Hyperthermal vapor deposition of copper: reflection and resputtering effects

Abstract

Three-dimensional molecular dynamics simulations of hyperthermal copper atom impacts with copper surfaces have been used to investigate the effects of incident atom energy upon atomic reflection and resputtering during physical vapor deposition. No reflection or resputtering has been observed for incident energies below 10 eV. However, as the incident energy was increased to 20 eV and above, the likelihood of both adatom reflection and sputtering of predeposited atoms rapidly increased. The probability of reflection increased with the angle of incidence and was greatest for oblique (glancing) angle impacts. The reflected adatoms were strongly forward scattered and retained a large fraction of their initial incident energies. The resputtering yield was highest for incident angles around 40° to the surface normal.
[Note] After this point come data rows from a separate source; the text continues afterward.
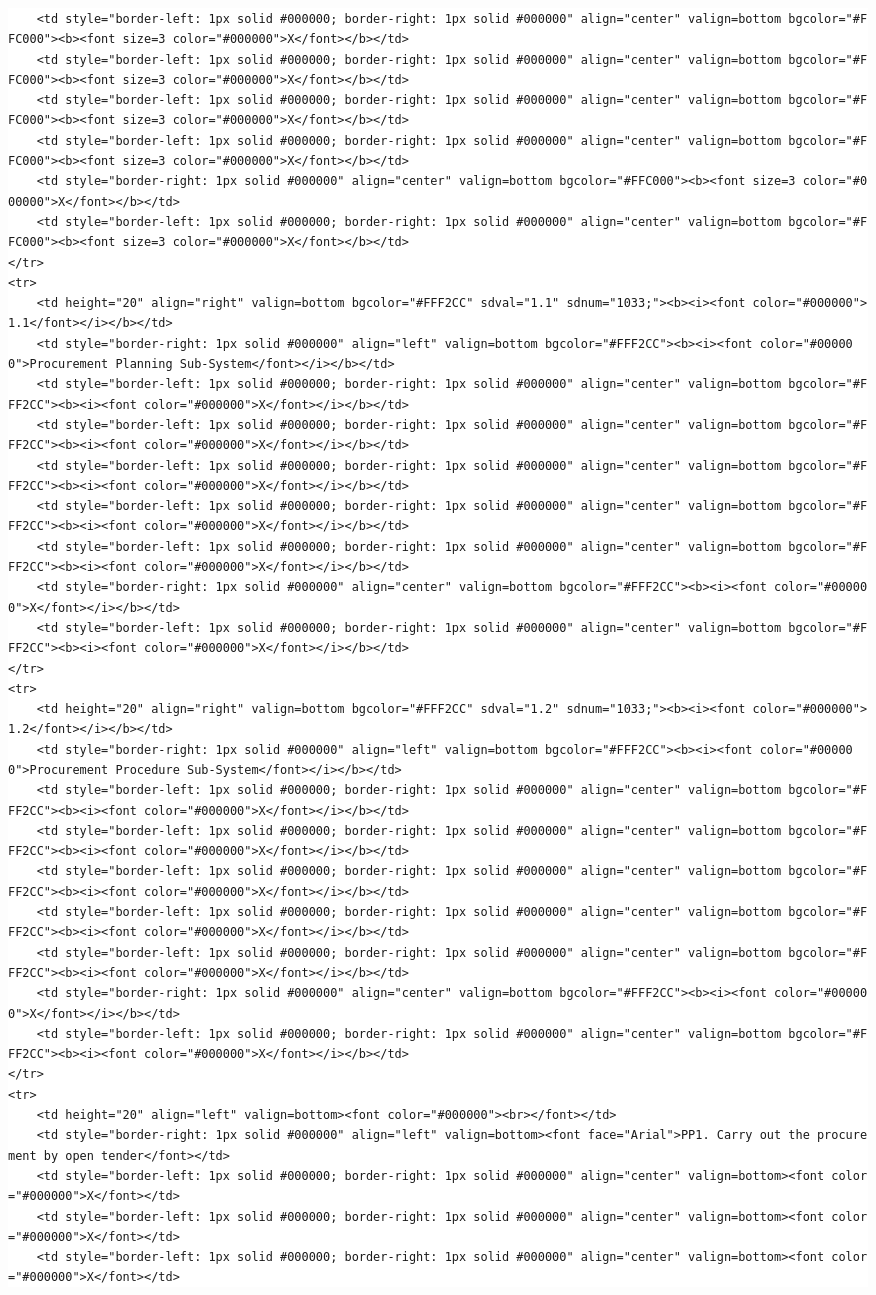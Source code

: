		<td style="border-left: 1px solid #000000; border-right: 1px solid #000000" align="center" valign=bottom bgcolor="#FFC000"><b><font size=3 color="#000000">X</font></b></td>
		<td style="border-left: 1px solid #000000; border-right: 1px solid #000000" align="center" valign=bottom bgcolor="#FFC000"><b><font size=3 color="#000000">X</font></b></td>
		<td style="border-left: 1px solid #000000; border-right: 1px solid #000000" align="center" valign=bottom bgcolor="#FFC000"><b><font size=3 color="#000000">X</font></b></td>
		<td style="border-left: 1px solid #000000; border-right: 1px solid #000000" align="center" valign=bottom bgcolor="#FFC000"><b><font size=3 color="#000000">X</font></b></td>
		<td style="border-right: 1px solid #000000" align="center" valign=bottom bgcolor="#FFC000"><b><font size=3 color="#000000">X</font></b></td>
		<td style="border-left: 1px solid #000000; border-right: 1px solid #000000" align="center" valign=bottom bgcolor="#FFC000"><b><font size=3 color="#000000">X</font></b></td>
	</tr>
	<tr>
		<td height="20" align="right" valign=bottom bgcolor="#FFF2CC" sdval="1.1" sdnum="1033;"><b><i><font color="#000000">1.1</font></i></b></td>
		<td style="border-right: 1px solid #000000" align="left" valign=bottom bgcolor="#FFF2CC"><b><i><font color="#000000">Procurement Planning Sub-System</font></i></b></td>
		<td style="border-left: 1px solid #000000; border-right: 1px solid #000000" align="center" valign=bottom bgcolor="#FFF2CC"><b><i><font color="#000000">X</font></i></b></td>
		<td style="border-left: 1px solid #000000; border-right: 1px solid #000000" align="center" valign=bottom bgcolor="#FFF2CC"><b><i><font color="#000000">X</font></i></b></td>
		<td style="border-left: 1px solid #000000; border-right: 1px solid #000000" align="center" valign=bottom bgcolor="#FFF2CC"><b><i><font color="#000000">X</font></i></b></td>
		<td style="border-left: 1px solid #000000; border-right: 1px solid #000000" align="center" valign=bottom bgcolor="#FFF2CC"><b><i><font color="#000000">X</font></i></b></td>
		<td style="border-left: 1px solid #000000; border-right: 1px solid #000000" align="center" valign=bottom bgcolor="#FFF2CC"><b><i><font color="#000000">X</font></i></b></td>
		<td style="border-right: 1px solid #000000" align="center" valign=bottom bgcolor="#FFF2CC"><b><i><font color="#000000">X</font></i></b></td>
		<td style="border-left: 1px solid #000000; border-right: 1px solid #000000" align="center" valign=bottom bgcolor="#FFF2CC"><b><i><font color="#000000">X</font></i></b></td>
	</tr>
	<tr>
		<td height="20" align="right" valign=bottom bgcolor="#FFF2CC" sdval="1.2" sdnum="1033;"><b><i><font color="#000000">1.2</font></i></b></td>
		<td style="border-right: 1px solid #000000" align="left" valign=bottom bgcolor="#FFF2CC"><b><i><font color="#000000">Procurement Procedure Sub-System</font></i></b></td>
		<td style="border-left: 1px solid #000000; border-right: 1px solid #000000" align="center" valign=bottom bgcolor="#FFF2CC"><b><i><font color="#000000">X</font></i></b></td>
		<td style="border-left: 1px solid #000000; border-right: 1px solid #000000" align="center" valign=bottom bgcolor="#FFF2CC"><b><i><font color="#000000">X</font></i></b></td>
		<td style="border-left: 1px solid #000000; border-right: 1px solid #000000" align="center" valign=bottom bgcolor="#FFF2CC"><b><i><font color="#000000">X</font></i></b></td>
		<td style="border-left: 1px solid #000000; border-right: 1px solid #000000" align="center" valign=bottom bgcolor="#FFF2CC"><b><i><font color="#000000">X</font></i></b></td>
		<td style="border-left: 1px solid #000000; border-right: 1px solid #000000" align="center" valign=bottom bgcolor="#FFF2CC"><b><i><font color="#000000">X</font></i></b></td>
		<td style="border-right: 1px solid #000000" align="center" valign=bottom bgcolor="#FFF2CC"><b><i><font color="#000000">X</font></i></b></td>
		<td style="border-left: 1px solid #000000; border-right: 1px solid #000000" align="center" valign=bottom bgcolor="#FFF2CC"><b><i><font color="#000000">X</font></i></b></td>
	</tr>
	<tr>
		<td height="20" align="left" valign=bottom><font color="#000000"><br></font></td>
		<td style="border-right: 1px solid #000000" align="left" valign=bottom><font face="Arial">PP1. Carry out the procurement by open tender</font></td>
		<td style="border-left: 1px solid #000000; border-right: 1px solid #000000" align="center" valign=bottom><font color="#000000">X</font></td>
		<td style="border-left: 1px solid #000000; border-right: 1px solid #000000" align="center" valign=bottom><font color="#000000">X</font></td>
		<td style="border-left: 1px solid #000000; border-right: 1px solid #000000" align="center" valign=bottom><font color="#000000">X</font></td>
The resputtered atoms were typically ejected with significantly smaller energies than those of the incident atoms, and were preferentially ejected in the forward direction with a maximum probability at an angle of about 45° to the surface normal. These results have been compared with the published experimental data for low energy ion impact. The dependence of the reflection probability, the resputtering yield, as well as the angular and energy distributions of both reflected and resputtered atoms upon the adatom's incident energy and angle have been obtained and fitted to simple relations suitable for incorporation in models of vapor deposition.